**How to complete this task**. Could you reproduce the entries exactly, omitting every picture?

[Saved entries]
::::

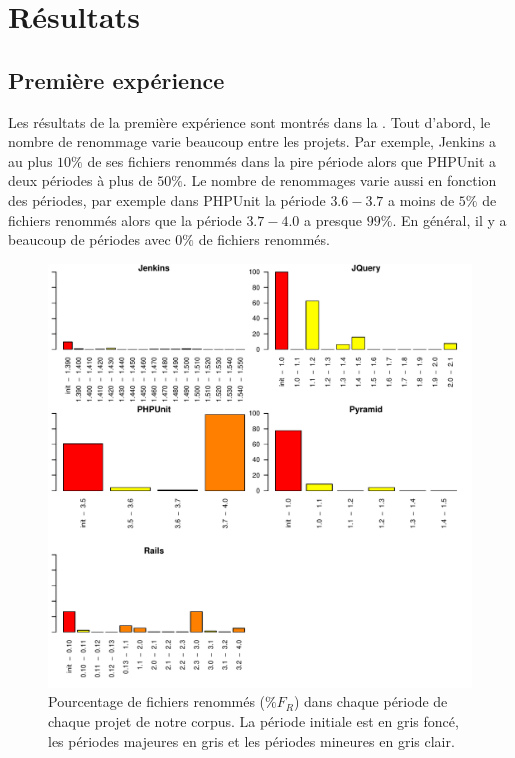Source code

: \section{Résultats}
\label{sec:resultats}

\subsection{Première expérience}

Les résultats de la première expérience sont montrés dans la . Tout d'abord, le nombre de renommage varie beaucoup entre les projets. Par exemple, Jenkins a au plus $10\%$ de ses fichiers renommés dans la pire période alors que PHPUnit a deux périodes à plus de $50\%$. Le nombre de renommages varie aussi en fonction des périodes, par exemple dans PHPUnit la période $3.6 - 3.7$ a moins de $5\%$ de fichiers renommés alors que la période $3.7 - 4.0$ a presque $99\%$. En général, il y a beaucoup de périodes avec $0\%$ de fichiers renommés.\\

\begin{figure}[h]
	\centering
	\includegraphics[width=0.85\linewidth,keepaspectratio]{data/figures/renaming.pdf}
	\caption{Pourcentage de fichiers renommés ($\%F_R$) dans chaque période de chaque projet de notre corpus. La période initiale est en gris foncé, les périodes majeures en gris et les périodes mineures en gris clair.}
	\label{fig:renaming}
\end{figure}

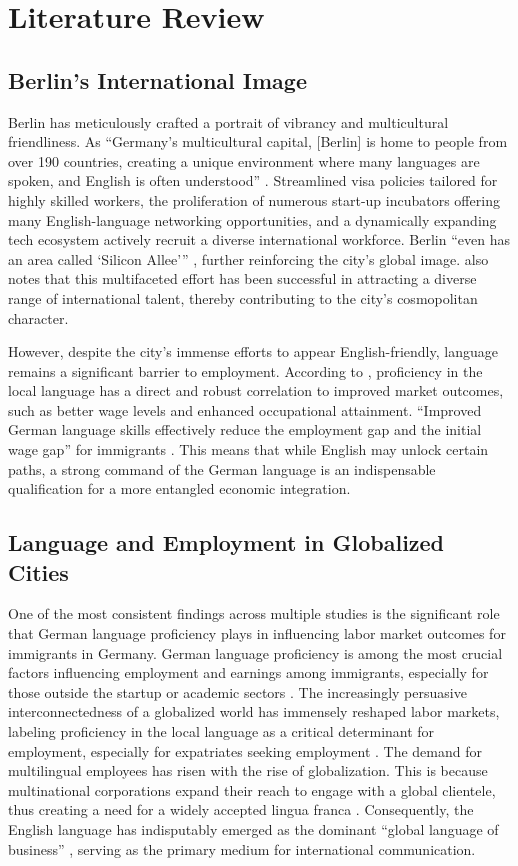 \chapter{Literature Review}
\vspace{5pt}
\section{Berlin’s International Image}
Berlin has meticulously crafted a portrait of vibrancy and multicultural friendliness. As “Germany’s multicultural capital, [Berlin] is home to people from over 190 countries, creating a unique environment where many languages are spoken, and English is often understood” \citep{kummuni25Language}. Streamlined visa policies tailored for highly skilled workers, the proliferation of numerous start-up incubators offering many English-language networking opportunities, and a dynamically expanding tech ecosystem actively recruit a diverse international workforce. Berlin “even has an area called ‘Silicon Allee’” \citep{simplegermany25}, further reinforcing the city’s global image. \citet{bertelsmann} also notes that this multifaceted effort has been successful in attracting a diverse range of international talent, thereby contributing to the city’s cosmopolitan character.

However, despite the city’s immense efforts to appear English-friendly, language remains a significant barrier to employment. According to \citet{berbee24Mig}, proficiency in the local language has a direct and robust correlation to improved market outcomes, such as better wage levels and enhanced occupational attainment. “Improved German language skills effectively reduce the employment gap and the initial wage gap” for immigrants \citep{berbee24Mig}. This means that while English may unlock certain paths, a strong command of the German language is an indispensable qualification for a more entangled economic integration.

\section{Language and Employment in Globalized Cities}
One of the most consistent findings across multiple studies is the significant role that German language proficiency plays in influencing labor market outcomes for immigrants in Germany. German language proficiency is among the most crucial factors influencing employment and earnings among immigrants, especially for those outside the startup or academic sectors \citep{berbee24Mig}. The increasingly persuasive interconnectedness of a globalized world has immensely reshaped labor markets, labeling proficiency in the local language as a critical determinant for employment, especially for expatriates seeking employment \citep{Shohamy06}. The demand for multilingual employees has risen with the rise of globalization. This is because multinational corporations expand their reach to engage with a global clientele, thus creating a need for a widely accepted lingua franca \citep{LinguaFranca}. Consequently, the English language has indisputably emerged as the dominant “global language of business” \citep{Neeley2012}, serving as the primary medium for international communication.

::::

**Exercise answer**.
Source code

: \section{Résultats}
\label{sec:resultats}

\subsection{Première expérience}

Les résultats de la première expérience sont montrés dans la . Tout d'abord, le nombre de renommage varie beaucoup entre les projets. Par exemple, Jenkins a au plus $10\%$ de ses fichiers renommés dans la pire période alors que PHPUnit a deux périodes à plus de $50\%$. Le nombre de renommages varie aussi en fonction des périodes, par exemple dans PHPUnit la période $3.6 - 3.7$ a moins de $5\%$ de fichiers renommés alors que la période $3.7 - 4.0$ a presque $99\%$. En général, il y a beaucoup de périodes avec $0\%$ de fichiers renommés.\\

\begin{figure}[h]
	\centering
	\includegraphics[width=0.85\linewidth,keepaspectratio]{data/figures/renaming.pdf}
	\caption{Pourcentage de fichiers renommés ($\%F_R$) dans chaque période de chaque projet de notre corpus. La période initiale est en gris foncé, les périodes majeures en gris et les périodes mineures en gris clair.}
	\label{fig:renaming}
\end{figure}

 \chapter{Literature Review}
\vspace{5pt}
\section{Berlin’s International Image}
Berlin has meticulously crafted a portrait of vibrancy and multicultural friendliness. As “Germany’s multicultural capital, [Berlin] is home to people from over 190 countries, creating a unique environment where many languages are spoken, and English is often understood” \citep{kummuni25Language}. Streamlined visa policies tailored for highly skilled workers, the proliferation of numerous start-up incubators offering many English-language networking opportunities, and a dynamically expanding tech ecosystem actively recruit a diverse international workforce. Berlin “even has an area called ‘Silicon Allee’” \citep{simplegermany25}, further reinforcing the city’s global image. \citet{bertelsmann} also notes that this multifaceted effort has been successful in attracting a diverse range of international talent, thereby contributing to the city’s cosmopolitan character.

However, despite the city’s immense efforts to appear English-friendly, language remains a significant barrier to employment. According to \citet{berbee24Mig}, proficiency in the local language has a direct and robust correlation to improved market outcomes, such as better wage levels and enhanced occupational attainment. “Improved German language skills effectively reduce the employment gap and the initial wage gap” for immigrants \citep{berbee24Mig}. This means that while English may unlock certain paths, a strong command of the German language is an indispensable qualification for a more entangled economic integration.

\section{Language and Employment in Globalized Cities}
One of the most consistent findings across multiple studies is the significant role that German language proficiency plays in influencing labor market outcomes for immigrants in Germany. German language proficiency is among the most crucial factors influencing employment and earnings among immigrants, especially for those outside the startup or academic sectors \citep{berbee24Mig}. The increasingly persuasive interconnectedness of a globalized world has immensely reshaped labor markets, labeling proficiency in the local language as a critical determinant for employment, especially for expatriates seeking employment \citep{Shohamy06}. The demand for multilingual employees has risen with the rise of globalization. This is because multinational corporations expand their reach to engage with a global clientele, thus creating a need for a widely accepted lingua franca \citep{LinguaFranca}. Consequently, the English language has indisputably emerged as the dominant “global language of business” \citep{Neeley2012}, serving as the primary medium for international communication.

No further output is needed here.